What is expected: Copy all the entries word for word, but omit the pictures.

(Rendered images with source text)

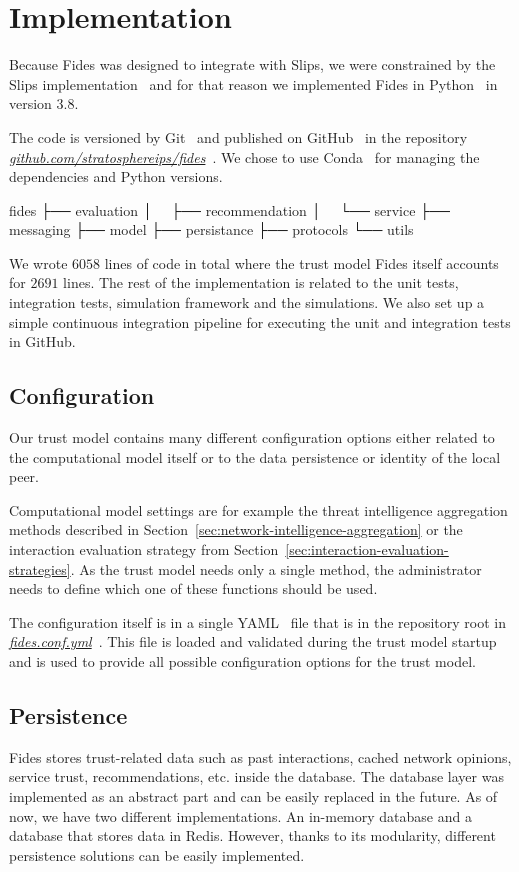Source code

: \section{Implementation}
\label{sec:implementation}
Because Fides was designed to integrate with Slips, we were constrained by the Slips implementation~\cite{slips} and for that reason we implemented Fides in Python~\cite{python} in version 3.8.

The code is versioned by Git~\cite{git} and published on GitHub~\cite{github} in the repository \textit{\href{https://github.com/stratosphereips/fides}{github.com/stratosphereips/fides}}~\cite{fidesGithub}.
We chose to use Conda~\cite{conda} for managing the dependencies and Python versions.

fides
├── evaluation
│   ├── recommendation
│   └── service
├── messaging
├── model
├── persistance
├── protocols
└── utils

We wrote $6058$ lines of code in total where the trust model Fides itself accounts for $2691$ lines. The rest of the implementation is related to the unit tests, integration tests, simulation framework and the simulations.
We also set up a simple continuous integration pipeline for executing the unit and integration tests in GitHub.

\subsection{Configuration}
\label{subsec:configuration}
Our trust model contains many different configuration options either related to the computational model itself or to the data persistence or identity of the local peer.

Computational model settings are for example the threat intelligence aggregation methods described in Section~\ref{sec:network-intelligence-aggregation} or the interaction evaluation strategy from Section~\ref{sec:interaction-evaluation-strategies}.
As the trust model needs only a single method, the administrator needs to define which one of these functions should be used.

The configuration itself is in a single YAML~\cite{yaml} file that is in the repository root in \href{https://github.com/LukasForst/fides/blob/master/fides.conf.yml}{\textit{fides.conf.yml}}~\cite{fidesGithub}.
This file is loaded and validated during the trust model startup and is used to provide all possible configuration options for the trust model.

\subsection{Persistence}
\label{subsec:persistence}
Fides stores trust-related data such as past interactions, cached network opinions, service trust, recommendations, etc. inside the database.
The database layer was implemented as an abstract part and can be easily replaced in the future.
As of now, we have two different implementations. An in-memory database and a database that stores data in Redis.
However, thanks to its modularity, different persistence solutions can be easily implemented.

Solution for this problem:
Source code

: \section{Implementation}
\label{sec:implementation}
Because Fides was designed to integrate with Slips, we were constrained by the Slips implementation~\cite{slips} and for that reason we implemented Fides in Python~\cite{python} in version 3.8.

The code is versioned by Git~\cite{git} and published on GitHub~\cite{github} in the repository \textit{\href{https://github.com/stratosphereips/fides}{github.com/stratosphereips/fides}}~\cite{fidesGithub}.
We chose to use Conda~\cite{conda} for managing the dependencies and Python versions.

fides
├── evaluation
│   ├── recommendation
│   └── service
├── messaging
├── model
├── persistance
├── protocols
└── utils

We wrote $6058$ lines of code in total where the trust model Fides itself accounts for $2691$ lines. The rest of the implementation is related to the unit tests, integration tests, simulation framework and the simulations.
We also set up a simple continuous integration pipeline for executing the unit and integration tests in GitHub.

\subsection{Configuration}
\label{subsec:configuration}
Our trust model contains many different configuration options either related to the computational model itself or to the data persistence or identity of the local peer.

Computational model settings are for example the threat intelligence aggregation methods described in Section~\ref{sec:network-intelligence-aggregation} or the interaction evaluation strategy from Section~\ref{sec:interaction-evaluation-strategies}.
As the trust model needs only a single method, the administrator needs to define which one of these functions should be used.

The configuration itself is in a single YAML~\cite{yaml} file that is in the repository root in \href{https://github.com/LukasForst/fides/blob/master/fides.conf.yml}{\textit{fides.conf.yml}}~\cite{fidesGithub}.
This file is loaded and validated during the trust model startup and is used to provide all possible configuration options for the trust model.

\subsection{Persistence}
\label{subsec:persistence}
Fides stores trust-related data such as past interactions, cached network opinions, service trust, recommendations, etc. inside the database.
The database layer was implemented as an abstract part and can be easily replaced in the future.
As of now, we have two different implementations. An in-memory database and a database that stores data in Redis.
However, thanks to its modularity, different persistence solutions can be easily implemented.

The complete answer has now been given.